Ввиду всего этого правительство Цезаря в 46-м и 45 г. никоим образом нельзя признать сильным. Номинально в Риме повелевал абсолютный монарх, которому предложили ходить в царской одежде и царских сапожках, носить венец, именоваться полубогом, сидеть на золотом табурете, возить в процессиях собственную статую, сделанную из слоновой кости; он мог обходиться в важнейших случаях государственной жизни без одобрения сената и народа, мог назначать почти на все должности. В действительности же он зависел и от тех беспокойных корпораций, в которые превратились легионы, и от штаба своих военных фаворитов; между ними он вынужден был распределять должности, и они составляли по большей части его тесный совет. На вершине своего успеха Цезарь был в странном положении: у него не осталось никакой опоры против того самого элемента, который дал ему победу.
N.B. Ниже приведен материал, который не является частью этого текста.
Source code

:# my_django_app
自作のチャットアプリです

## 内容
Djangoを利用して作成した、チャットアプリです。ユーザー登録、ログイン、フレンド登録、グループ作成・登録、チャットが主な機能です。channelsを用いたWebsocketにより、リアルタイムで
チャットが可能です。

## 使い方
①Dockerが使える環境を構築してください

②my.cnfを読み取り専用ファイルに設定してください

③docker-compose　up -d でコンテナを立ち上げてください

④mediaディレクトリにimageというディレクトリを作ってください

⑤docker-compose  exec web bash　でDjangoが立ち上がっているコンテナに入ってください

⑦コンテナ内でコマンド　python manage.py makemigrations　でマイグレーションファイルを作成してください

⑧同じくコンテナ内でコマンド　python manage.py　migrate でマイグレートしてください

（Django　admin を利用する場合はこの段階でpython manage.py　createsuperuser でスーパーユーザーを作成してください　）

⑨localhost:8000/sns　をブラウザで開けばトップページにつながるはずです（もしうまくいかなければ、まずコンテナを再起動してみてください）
Все более и более отклонялся он от своих старых союзников, демократов. В последний раз он сделал уступку римским, пролетариям в 47 г. Но затем пошли репрессии. Новый полицейский режим, с его городскими префектами, заимствованными из Александрии, был несовместим с существованием независимых политических клубов и союзов, и Цезарь повторил меру, принятую в 63 г. консервативным сенатом: он закрыл большую часть коллегий, оказавших ему неоценимые услуги в 50-х годах и еще раз игравших такую важную роль в социальных волнениях 48-го и 47 г. В то же время, как мы видели, сокращена была также раздача хлеба столичному населению. Крестьянству, сельской демократии, также нечего было ждать от цезарианства после его перехода к экспроприации Италии для устройства военных ленов.
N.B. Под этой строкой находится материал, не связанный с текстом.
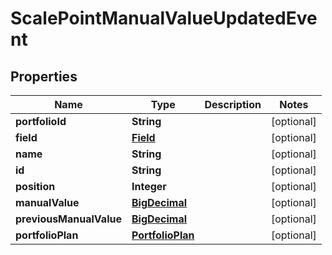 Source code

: 
# ScalePointManualValueUpdatedEvent

## Properties
Name | Type | Description | Notes
------------ | ------------- | ------------- | -------------
**portfolioId** | **String** |  |  [optional]
**field** | [**Field**](Field.md) |  |  [optional]
**name** | **String** |  |  [optional]
**id** | **String** |  |  [optional]
**position** | **Integer** |  |  [optional]
**manualValue** | [**BigDecimal**](BigDecimal.md) |  |  [optional]
**previousManualValue** | [**BigDecimal**](BigDecimal.md) |  |  [optional]
**portfolioPlan** | [**PortfolioPlan**](PortfolioPlan.md) |  |  [optional]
От старой программы партии популяров остались только слабые воспоминания. Они, может быть, отразились в двух epistolae ad Caesarem senem de republica, приписывавшихся обыкновенно историку Саллюстию. Есть мнение, что это вовсе не проекты или советы, действительно поданные Цезарю во время его диктатуры, а только литературные упражнения на тему о социальных реформах в монархии, написанные, пожалуй, даже в более позднее время. Знатоки Саллюстиева стиля и историко-моралистической манеры, может быть, согласятся признать «Письма к Цезарю» подлинными произведениями автора Югуртинской войны и заговора Катилины: между прочим, в них повторяется знакомая нам из исторических его работ враждебная оценка износившейся и политически негодной римской аристократии. Пельман в своей «Истории античного коммунизма» идет гораздо дальше: он находит в «Письмах» отзвуки классовой борьбы, объявленной в свое время демократической партией, и вместе с тем предложения социального переустройства в духе демократии. Но, кажется, что это одна из самых неудачных попыток современного историка констатировать существование социалистической программы в Риме. В «Письмах к Цезарю» повторяется лишь несколько раз с однообразием, свойственным моралистическим прописям, фраза: «Отними у денег силу и почет, которыми они окружены в обществе» Встречаются и вариации. Например: «Пусть исчезнут роскошь, виллы, картины, блестящая обстановка, кутежи, пусть погибнет все это зло вместе с тем значением, которым пользуются деньги». Или: «Надо устранить на будущее время ростовщика, чтобы всякий из нас был независим в своем имущественном положении. Простейший путь к этому состоит в том, чтобы общественная власть служила не кредитору, а народу». Или автор предостерегает Рим от участи государств, погибших от жадности и роскоши и т. п. Трудно понять, что предложил бы он на практике для «сокращения силы денег», да это и не интересно; так бедна его социальная мысль, если только можно назвать ее социальной.